Wednesday, January 26, 2005

Writing Class

Date: Jan. 10, 2005
From: MJS
To: CW

I am so pleased with my latest story, “Seeing the Black Knight and the Wizard”! It was a gift to me, you know. It just kept hanging out somewhere above my head, just out of sight but wouldn’t go away, so I finally wrote it down. The first draft took a couple of hours, but there are more hours in revisions. Now I just wallow in the pleasure of having done it, it pleases me so much!

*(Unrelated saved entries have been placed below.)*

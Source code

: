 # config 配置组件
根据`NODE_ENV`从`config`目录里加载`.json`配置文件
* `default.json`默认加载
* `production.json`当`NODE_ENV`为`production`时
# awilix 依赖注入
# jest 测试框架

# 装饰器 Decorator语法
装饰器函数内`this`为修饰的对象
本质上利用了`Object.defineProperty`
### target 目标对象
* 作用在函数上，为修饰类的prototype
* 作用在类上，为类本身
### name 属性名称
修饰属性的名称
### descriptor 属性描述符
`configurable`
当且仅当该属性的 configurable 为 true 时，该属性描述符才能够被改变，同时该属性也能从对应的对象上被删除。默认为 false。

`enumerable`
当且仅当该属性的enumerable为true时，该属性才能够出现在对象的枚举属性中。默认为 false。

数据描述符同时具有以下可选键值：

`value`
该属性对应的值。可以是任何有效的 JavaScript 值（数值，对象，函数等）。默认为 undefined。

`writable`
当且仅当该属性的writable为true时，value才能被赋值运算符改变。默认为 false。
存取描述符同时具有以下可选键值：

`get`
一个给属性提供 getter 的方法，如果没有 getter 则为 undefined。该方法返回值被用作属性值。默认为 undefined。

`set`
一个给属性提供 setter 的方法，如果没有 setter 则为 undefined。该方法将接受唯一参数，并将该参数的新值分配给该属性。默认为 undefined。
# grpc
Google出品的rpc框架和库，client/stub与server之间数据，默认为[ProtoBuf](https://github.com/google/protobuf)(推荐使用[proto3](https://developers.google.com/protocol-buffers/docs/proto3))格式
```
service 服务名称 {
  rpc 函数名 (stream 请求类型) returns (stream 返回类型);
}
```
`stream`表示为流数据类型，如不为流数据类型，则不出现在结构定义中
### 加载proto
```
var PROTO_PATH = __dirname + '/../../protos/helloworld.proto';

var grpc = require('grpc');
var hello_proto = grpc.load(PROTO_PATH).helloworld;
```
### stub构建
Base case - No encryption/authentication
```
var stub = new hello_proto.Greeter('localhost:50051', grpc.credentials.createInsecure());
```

There are three levels of meaning, and in each case the “I” is me. First it’s a fantasy story of battling forces, and I am on the edge of it observing. In the second, which is metaphorical, Chaos is what is the battle, and like many people, I cover my eyes and ears and grow more weary. The whole thing is a dream provoked by the storm, but I awake and find my “familiar”, a god-in-dog spirit that is with me and he leads the way. On yet another level, where I really started, the Knight and the Wizard are my impressions of two personalities that clash, over which I have no control.

No, I am not in a “writing class” exactly, although I do sometimes attend a women’s writing group at the community college. They just share around the table of seven to twelve women, read their pieces, and then everyone jumps in to praise or criticize constructively. It is hard to submit my writing to such scrutiny, but well worth it.

I am in a “writing class” spiritually. I cannot tell you how compulsive that is! The inspiration for my stories comes to me in many ways, through impressions or memories and insights that just beg to be written down. They wake me up at night. Once I start writing, it all just keeps tumbling out! It amazes me! Sometimes I find out what I really think when I write it down, and then it gets even better. I follow the leads, and they take me. I listen to the “voices” in my head, which can be just about anything, sifting out and ignoring what is promoted by fear or vain ambition. Sometimes my projects flop, but that’s OK.

I recommend the tapes by Carolyn Myss, “Spiritual Madness: the Dark Night of the Soul.” She has some great suggestions for dealing with the inevitable emptiness.